| To do |
Give back exactly the lines of the data below, starting with the line that has "Management with Python" and going on through the line that has "## 🎯 Challenge".

| Provided data |
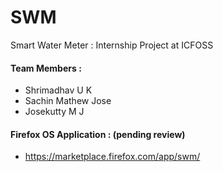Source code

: # SWM
Smart Water Meter : Internship Project at ICFOSS

#### Team Members :
   - Shrimadhav U K
   - Sachin Mathew Jose
   - Josekutty M J

#### Firefox OS Application : (pending review)
   - https://marketplace.firefox.com/app/swm/

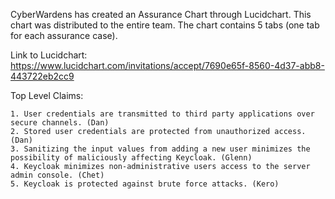 CyberWardens has created an Assurance Chart through Lucidchart. This chart was distributed to the entire team. The chart contains 5 tabs
(one tab for each assurance case).

Link to Lucidchart:
https://www.lucidchart.com/invitations/accept/7690e65f-8560-4d37-abb8-443722eb2cc9

Top Level Claims:
  
    1. User credentials are transmitted to third party applications over secure channels. (Dan)
    2. Stored user credentials are protected from unauthorized access. (Dan)
    3. Sanitizing the input values from adding a new user minimizes the possibility of maliciously affecting Keycloak. (Glenn)
    4. Keycloak minimizes non-administrative users access to the server admin console. (Chet) 
    5. Keycloak is protected against brute force attacks. (Kero)
    
    
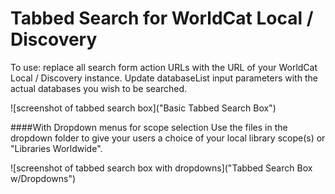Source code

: Tabbed Search for WorldCat Local / Discovery
============================================

To use:  replace all search form action URLs with the URL of your WorldCat Local / Discovery instance.  Update databaseList input parameters with the actual databases you wish to be searched.

![screenshot of tabbed search box]("Basic Tabbed Search Box")

####With Dropdown menus for scope selection
Use the files in the dropdown folder to give your users a choice of your local library scope(s) or "Libraries Worldwide".

![screenshot of tabbed search box with dropdowns]("Tabbed Search Box w/Dropdowns")  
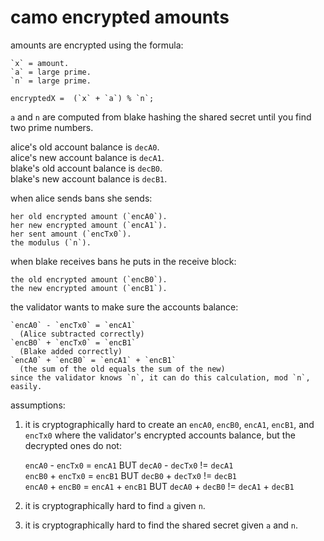# camo encrypted amounts

amounts are encrypted using the formula:  

    `x` = amount.  
    `a` = large prime.  
    `n` = large prime.  

    encryptedX =  (`x` + `a`) % `n`;  

`a` and `n` are computed from blake hashing the shared secret until you find two prime numbers.  

alice's old account balance is `decA0`.  
alice's new account balance is `decA1`.  
blake's old account balance is `decB0`.  
blake's new account balance is `decB1`.  

when alice sends bans she sends:  

    her old encrypted amount (`encA0`).  
    her new encrypted amount (`encA1`).  
    her sent amount (`encTx0`).  
    the modulus (`n`).  

when blake receives bans he puts in the receive block:  

    the old encrypted amount (`encB0`).  
    the new encrypted amount (`encB1`).  

the validator wants to make sure the accounts balance:  

    `encA0` - `encTx0` = `encA1`  
      (Alice subtracted correctly)  
    `encB0` + `encTx0` = `encB1`  
      (Blake added correctly)  
    `encA0` + `encB0` = `encA1` + `encB1`  
      (the sum of the old equals the sum of the new)  
    since the validator knows `n`, it can do this calculation, mod `n`, easily.  

assumptions:  
1) it is cryptographically hard to create an `encA0`, `encB0`, `encA1`, `encB1`, and `encTx0` where the validator's encrypted accounts balance, but the decrypted ones do not:  

    `encA0` - `encTx0` = `encA1` BUT `decA0` - `decTx0` != `decA1`  
    `encB0` + `encTx0` = `encB1` BUT `decB0` + `decTx0` != `decB1`  
    `encA0` + `encB0` = `encA1` + `encB1` BUT `decA0` + `decB0` != `decA1` + `decB1`  
    
2) it is cryptographically hard to find `a` given `n`.  
3) it is cryptographically hard to find the shared secret given `a` and `n`.  
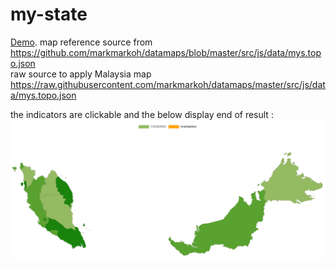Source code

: # my-state
[Demo](https://codesandbox.io/s/react-chartjs-2-map-forked-4l24pw?file=/src/geo-map.tsx:0-2267).
map reference source from https://github.com/markmarkoh/datamaps/blob/master/src/js/data/mys.topo.json <br>
raw source to apply Malaysia map https://raw.githubusercontent.com/markmarkoh/datamaps/master/src/js/data/mys.topo.json

the indicators are clickable and the below display end of result :
![alt text](https://github.com/0732sta/my-state/blob/main/example%20chartjs%20map.png?raw=true)
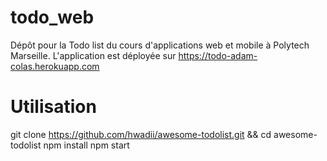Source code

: # todo_web
  Dépôt pour la Todo list du cours d'applications web et mobile à Polytech Marseille. 
  L'application est déployée sur https://todo-adam-colas.herokuapp.com

# Utilisation 
  git clone https://github.com/hwadii/awesome-todolist.git && cd awesome-todolist
  npm install
  npm start
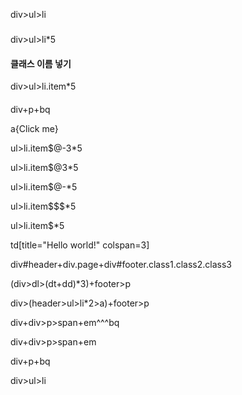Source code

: 
div>ul>li

### 
div>ul>li*5

#### 클래스 이름 넣기
div>ul>li.item*5

#### 
div+p+bq


a{Click me}

ul>li.item$@-3*5

ul>li.item$@3*5

ul>li.item$@-*5

ul>li.item$$$*5

ul>li.item$*5

td[title="Hello world!" colspan=3]

div#header+div.page+div#footer.class1.class2.class3

(div>dl>(dt+dd)*3)+footer>p

div>(header>ul>li*2>a)+footer>p

div+div>p>span+em^^^bq

div+div>p>span+em 

div+p+bq

div>ul>li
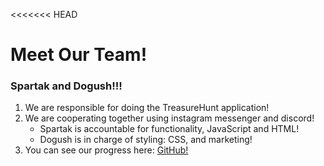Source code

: <<<<<<< HEAD
# **Meet Our Team!**
### Spartak and Dogush!!!
1. We are responsible for doing the TreasureHunt application! 
2. We are cooperating together using instagram messenger and discord!
   - Spartak is accountable for functionality, JavaScript and HTML!
   - Dogush is in charge of styling: CSS, and marketing! <br>
3. You can see our progress here: [GitHub!](https://github.com/SKostanian/TreasureWebHunt) 
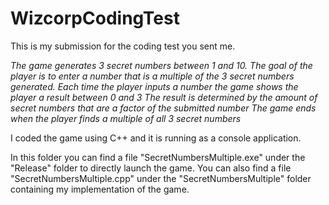# WizcorpCodingTest

This is my submission for the coding test you sent me.

*The game generates 3 secret numbers between 1 and 10.
The goal of the player is to enter a number that is a multiple of the 3 secret numbers generated.
Each time the player inputs a number the game shows the player a result between 0 and 3
The result is determined by the amount of secret numbers that are a factor of the submitted number
The game ends when the player finds a multiple of all 3 secret numbers*

I coded the game using C++ and it is running as a console application. 

In this folder you can find a file "SecretNumbersMultiple.exe" under the "Release" folder to directly launch the game.
You can also find a file "SecretNumbersMultiple.cpp" under the "SecretNumbersMultiple" folder containing my implementation of the game.
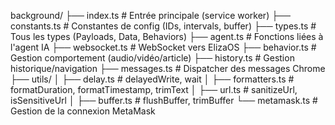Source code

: background/
├── index.ts                       # Entrée principale (service worker)
├── constants.ts                  # Constantes de config (IDs, intervals, buffer)
├── types.ts                      # Tous les types (Payloads, Data, Behaviors)
├── agent.ts                      # Fonctions liées à l'agent IA
├── websocket.ts                  # WebSocket vers ElizaOS
├── behavior.ts                   # Gestion comportement (audio/vidéo/article)
├── history.ts                    # Gestion historique/navigation
├── messages.ts                   # Dispatcher des messages Chrome
├── utils/
│   ├── delay.ts                  # delayedWrite, wait
│   ├── formatters.ts            # formatDuration, formatTimestamp, trimText
│   ├── url.ts                   # sanitizeUrl, isSensitiveUrl
│   ├── buffer.ts                # flushBuffer, trimBuffer
└── metamask.ts                  # Gestion de la connexion MetaMask 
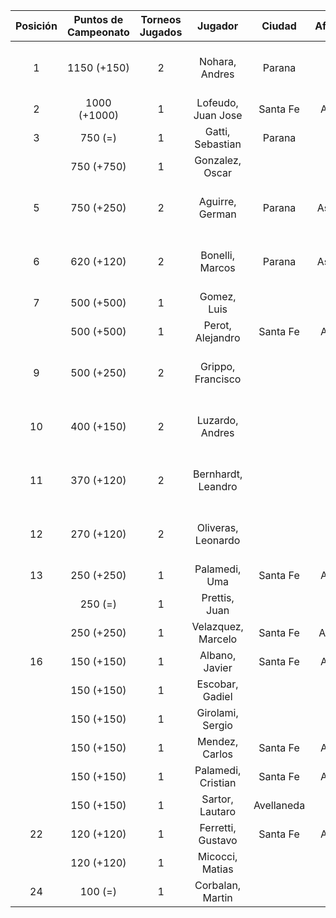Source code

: |  Posición  |  Puntos de Campeonato  |  Torneos Jugados  |      Jugador       |   Ciudad   |  Afiliación  |     Puntos sumados     |
|:----------:|:----------------------:|:-----------------:|:------------------:|:----------:|:------------:|:----------------------:|
|     1      |      1150 (+150)       |         2         |   Nohara, Andres   |   Parana   |              | 1000 (T01) + 150 (T02) |
|     2      |      1000 (+1000)      |         1         | Lofeudo, Juan Jose |  Santa Fe  |   Atemeli    |       1000 (T02)       |
|     3      |        750 (=)         |         1         |  Gatti, Sebastian  |   Parana   |              |       750 (T01)        |
|            |       750 (+750)       |         1         |  Gonzalez, Oscar   |            |              |       750 (T02)        |
|     5      |       750 (+250)       |         2         |  Aguirre, German   |   Parana   |   Aspatem    | 500 (T01) + 250 (T02)  |
|     6      |       620 (+120)       |         2         |  Bonelli, Marcos   |   Parana   |   Aspatem    | 500 (T01) + 120 (T02)  |
|     7      |       500 (+500)       |         1         |    Gomez, Luis     |            |              |       500 (T02)        |
|            |       500 (+500)       |         1         |  Perot, Alejandro  |  Santa Fe  |   Atemeli    |       500 (T02)        |
|     9      |       500 (+250)       |         2         | Grippo, Francisco  |            |              | 250 (T02) + 250 (T01)  |
|     10     |       400 (+150)       |         2         |  Luzardo, Andres   |            |              | 250 (T01) + 150 (T02)  |
|     11     |       370 (+120)       |         2         | Bernhardt, Leandro |            |              | 250 (T01) + 120 (T02)  |
|     12     |       270 (+120)       |         2         | Oliveras, Leonardo |            |              | 150 (T01) + 120 (T02)  |
|     13     |       250 (+250)       |         1         |   Palamedi, Uma    |  Santa Fe  |   Atemeli    |       250 (T02)        |
|            |        250 (=)         |         1         |   Prettis, Juan    |            |              |       250 (T01)        |
|            |       250 (+250)       |         1         | Velazquez, Marcelo |  Santa Fe  |   AteMeLi    |       250 (T02)        |
|     16     |       150 (+150)       |         1         |   Albano, Javier   |  Santa Fe  |   Atemeli    |       150 (T02)        |
|            |       150 (+150)       |         1         |  Escobar, Gadiel   |            |              |       150 (T02)        |
|            |       150 (+150)       |         1         |  Girolami, Sergio  |            |              |       150 (T02)        |
|            |       150 (+150)       |         1         |   Mendez, Carlos   |  Santa Fe  |   Atemeli    |       150 (T02)        |
|            |       150 (+150)       |         1         | Palamedi, Cristian |  Santa Fe  |   Atemeli    |       150 (T02)        |
|            |       150 (+150)       |         1         |  Sartor, Lautaro   | Avellaneda |              |       150 (T02)        |
|     22     |       120 (+120)       |         1         | Ferretti, Gustavo  |  Santa Fe  |   Atemeli    |       120 (T02)        |
|            |       120 (+120)       |         1         |  Micocci, Matias   |            |              |       120 (T02)        |
|     24     |        100 (=)         |         1         |  Corbalan, Martin  |            |              |       100 (T01)        |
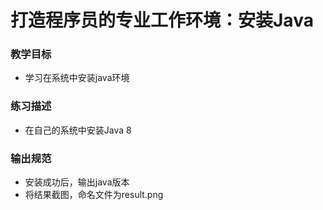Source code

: # 打造程序员的专业工作环境：安装Java
### 教学目标
- 学习在系统中安装java环境


### 练习描述

- 在自己的系统中安装Java 8

### 输出规范
- 安装成功后，输出java版本
- 将结果截图，命名文件为result.png
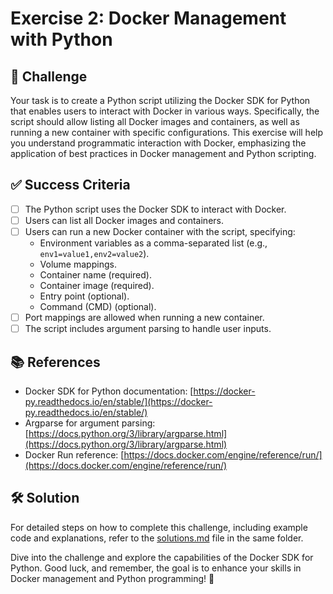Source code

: # Exercise 2: Docker Management with Python

## 🎯 Challenge

Your task is to create a Python script utilizing the Docker SDK for Python that enables users to interact with Docker in various ways. Specifically, the script should allow listing all Docker images and containers, as well as running a new container with specific configurations. This exercise will help you understand programmatic interaction with Docker, emphasizing the application of best practices in Docker management and Python scripting.

## ✅ Success Criteria

- [ ] The Python script uses the Docker SDK to interact with Docker.
- [ ] Users can list all Docker images and containers.
- [ ] Users can run a new Docker container with the script, specifying:
  - Environment variables as a comma-separated list (e.g., `env1=value1,env2=value2`).
  - Volume mappings.
  - Container name (required).
  - Container image (required).
  - Entry point (optional).
  - Command (CMD) (optional).
- [ ] Port mappings are allowed when running a new container.
- [ ] The script includes argument parsing to handle user inputs.

## 📚 References

- Docker SDK for Python documentation: [https://docker-py.readthedocs.io/en/stable/](https://docker-py.readthedocs.io/en/stable/)
- Argparse for argument parsing: [https://docs.python.org/3/library/argparse.html](https://docs.python.org/3/library/argparse.html)
- Docker Run reference: [https://docs.docker.com/engine/reference/run/](https://docs.docker.com/engine/reference/run/)

## 🛠 Solution

For detailed steps on how to complete this challenge, including example code and explanations, refer to the [solutions.md](./solutions/README.md) file in the same folder.

Dive into the challenge and explore the capabilities of the Docker SDK for Python. Good luck, and remember, the goal is to enhance your skills in Docker management and Python programming! 🚀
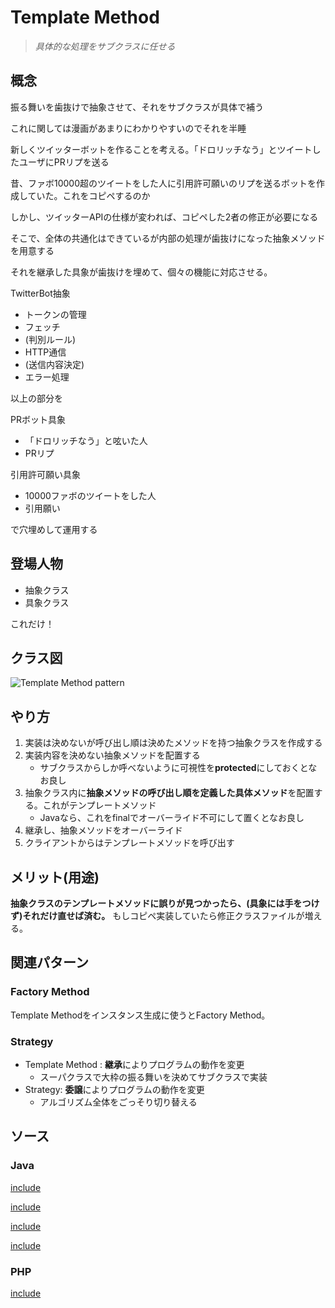 # Template Method

> *具体的な処理をサブクラスに任せる*


## 概念

振る舞いを歯抜けで抽象させて、それをサブクラスが具体で補う

これに関しては漫画があまりにわかりやすいのでそれを半睡

新しくツイッターボットを作ることを考える。「ドロリッチなう」とツイートしたユーザにPRリプを送る

昔、ファボ10000超のツイートをした人に引用許可願いのリプを送るボットを作成していた。これをコピペするのか

しかし、ツイッターAPIの仕様が変われば、コピペした2者の修正が必要になる

そこで、全体の共通化はできているが内部の処理が歯抜けになった抽象メソッドを用意する

それを継承した具象が歯抜けを埋めて、個々の機能に対応させる。


TwitterBot抽象

- トークンの管理
- フェッチ
- (判別ルール)
- HTTP通信
- (送信内容決定)
- エラー処理


以上の部分を


PRボット具象

- 「ドロリッチなう」と呟いた人
- PRリプ



引用許可願い具象

- 10000ファボのツイートをした人
- 引用願い


で穴埋めして運用する

## 登場人物

- 抽象クラス
- 具象クラス

これだけ！


## クラス図

![Template Method pattern](https://upload.wikimedia.org/wikipedia/commons/2/2a/Template_Method_UML_class_diagram.svg)

## やり方

1. 実装は決めないが呼び出し順は決めたメソッドを持つ抽象クラスを作成する
2. 実装内容を決めない抽象メソッドを配置する
   - サブクラスからしか呼べないように可視性を**protected**にしておくとなお良し
3. 抽象クラス内に**抽象メソッドの呼び出し順を定義した具体メソッド**を配置する。これがテンプレートメソッド
   - Javaなら、これをfinalでオーバーライド不可にして置くとなお良し
4. 継承し、抽象メソッドをオーバーライド
5. クライアントからはテンプレートメソッドを呼び出す


## メリット(用途)

**抽象クラスのテンプレートメソッドに誤りが見つかったら、(具象には手をつけず)それだけ直せば済む。**
もしコピペ実装していたら修正クラスファイルが増える。

## 関連パターン

### Factory Method

Template Methodをインスタンス生成に使うとFactory Method。

### Strategy

- Template Method : **継承**によりプログラムの動作を変更
  - スーパクラスで大枠の振る舞いを決めてサブクラスで実装
- Strategy: **委譲**によりプログラムの動作を変更
  - アルゴリズム全体をごっそり切り替える




## ソース

### Java 

[include](../../patterns/dpsrc_2009-10-10/src/TemplateMethod/Sample/AbstractDisplay.java)

[include](../../patterns/dpsrc_2009-10-10/src/TemplateMethod/Sample/CharDisplay.java)

[include](../../patterns/dpsrc_2009-10-10/src/TemplateMethod/Sample/StringDisplay.java)

[include](../../patterns/dpsrc_2009-10-10/src/TemplateMethod/Sample/Main.java)

### PHP

[include](../../patterns/TemplateMethod/index.php)

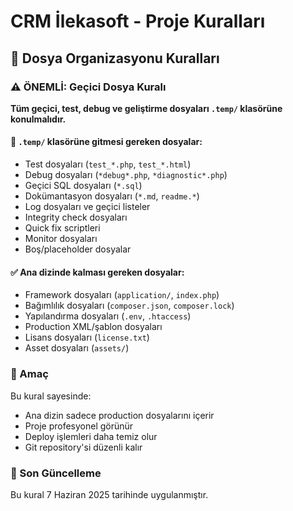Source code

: # CRM İlekasoft - Proje Kuralları

## 📁 Dosya Organizasyonu Kuralları

### ⚠️ ÖNEMLİ: Geçici Dosya Kuralı

**Tüm geçici, test, debug ve geliştirme dosyaları `.temp/` klasörüne konulmalıdır.**

#### 🚫 `.temp/` klasörüne gitmesi gereken dosyalar:
- Test dosyaları (`test_*.php`, `test_*.html`)
- Debug dosyaları (`*debug*.php`, `*diagnostic*.php`)
- Geçici SQL dosyaları (`*.sql`)
- Dokümantasyon dosyaları (`*.md`, `readme.*`)
- Log dosyaları ve geçici listeler
- Integrity check dosyaları
- Quick fix scriptleri
- Monitor dosyaları
- Boş/placeholder dosyalar

#### ✅ Ana dizinde kalması gereken dosyalar:
- Framework dosyaları (`application/`, `index.php`)
- Bağımlılık dosyaları (`composer.json`, `composer.lock`)
- Yapılandırma dosyaları (`.env`, `.htaccess`)
- Production XML/şablon dosyaları
- Lisans dosyaları (`license.txt`)
- Asset dosyaları (`assets/`)

### 🎯 Amaç
Bu kural sayesinde:
- Ana dizin sadece production dosyalarını içerir
- Proje profesyonel görünür
- Deploy işlemleri daha temiz olur
- Git repository'si düzenli kalır

### 📅 Son Güncelleme
Bu kural 7 Haziran 2025 tarihinde uygulanmıştır.

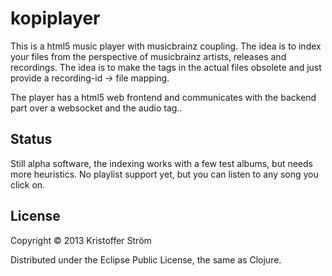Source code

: # kopiplayer

This is a html5 music player with musicbrainz coupling. The idea is to index your files from the perspective of musicbrainz artists, releases and recordings. The idea is to make the tags in the actual files obsolete and just provide a recording-id -> file mapping.

The player has a html5 web frontend and communicates with the backend part over a websocket and the audio tag..

## Status

Still alpha software, the indexing works with a few test albums, but needs more heuristics. No playlist support yet, but you can listen to any song you click on.

## License

Copyright © 2013 Kristoffer Ström

Distributed under the Eclipse Public License, the same as Clojure.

| Result |
: # Exercise 2: Docker Management with Python

## 🎯 Challenge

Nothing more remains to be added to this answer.